Pictures paired with source code

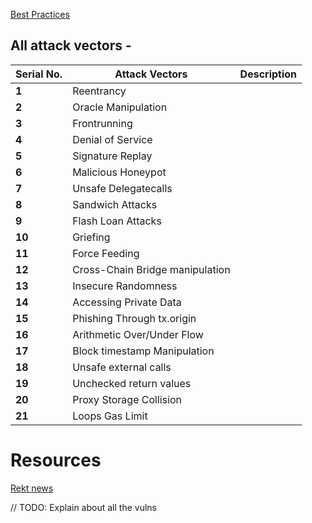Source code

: [Best Practices](https://consensys.github.io/smart-contract-best-practices/general-philosophy/)

## All attack vectors -

| Serial No. | Attack Vectors                  | Description |
| ---------- | ------------------------------- | ----------- |
| **1**      | Reentrancy                      |
| **2**      | Oracle Manipulation             |
| **3**      | Frontrunning                    |
| **4**      | Denial of Service               |
| **5**      | Signature Replay                |
| **6**      | Malicious Honeypot              |
| **7**      | Unsafe Delegatecalls            |
| **8**      | Sandwich Attacks                |
| **9**      | Flash Loan Attacks              |
| **10**     | Griefing                        |
| **11**     | Force Feeding                   |
| **12**     | Cross-Chain Bridge manipulation |
| **13**     | Insecure Randomness             |
| **14**     | Accessing Private Data          |
| **15**     | Phishing Through tx.origin      |
| **16**     | Arithmetic Over/Under Flow      |
| **17**     | Block timestamp Manipulation    |
| **18**     | Unsafe external calls           |
| **19**     | Unchecked return values         |
| **20**     | Proxy Storage Collision         |
| **21**     | Loops Gas Limit                 |

#

# Resources

[Rekt news](https://rekt.news/)

// TODO: Explain about all the vulns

Problem details: Exclude the images and output the lines above exactly.

Solution:
Source code

: [Best Practices](https://consensys.github.io/smart-contract-best-practices/general-philosophy/)

## All attack vectors -

| Serial No. | Attack Vectors                  | Description |
| ---------- | ------------------------------- | ----------- |
| **1**      | Reentrancy                      |
| **2**      | Oracle Manipulation             |
| **3**      | Frontrunning                    |
| **4**      | Denial of Service               |
| **5**      | Signature Replay                |
| **6**      | Malicious Honeypot              |
| **7**      | Unsafe Delegatecalls            |
| **8**      | Sandwich Attacks                |
| **9**      | Flash Loan Attacks              |
| **10**     | Griefing                        |
| **11**     | Force Feeding                   |
| **12**     | Cross-Chain Bridge manipulation |
| **13**     | Insecure Randomness             |
| **14**     | Accessing Private Data          |
| **15**     | Phishing Through tx.origin      |
| **16**     | Arithmetic Over/Under Flow      |
| **17**     | Block timestamp Manipulation    |
| **18**     | Unsafe external calls           |
| **19**     | Unchecked return values         |
| **20**     | Proxy Storage Collision         |
| **21**     | Loops Gas Limit                 |

#

# Resources

[Rekt news](https://rekt.news/)

// TODO: Explain about all the vulns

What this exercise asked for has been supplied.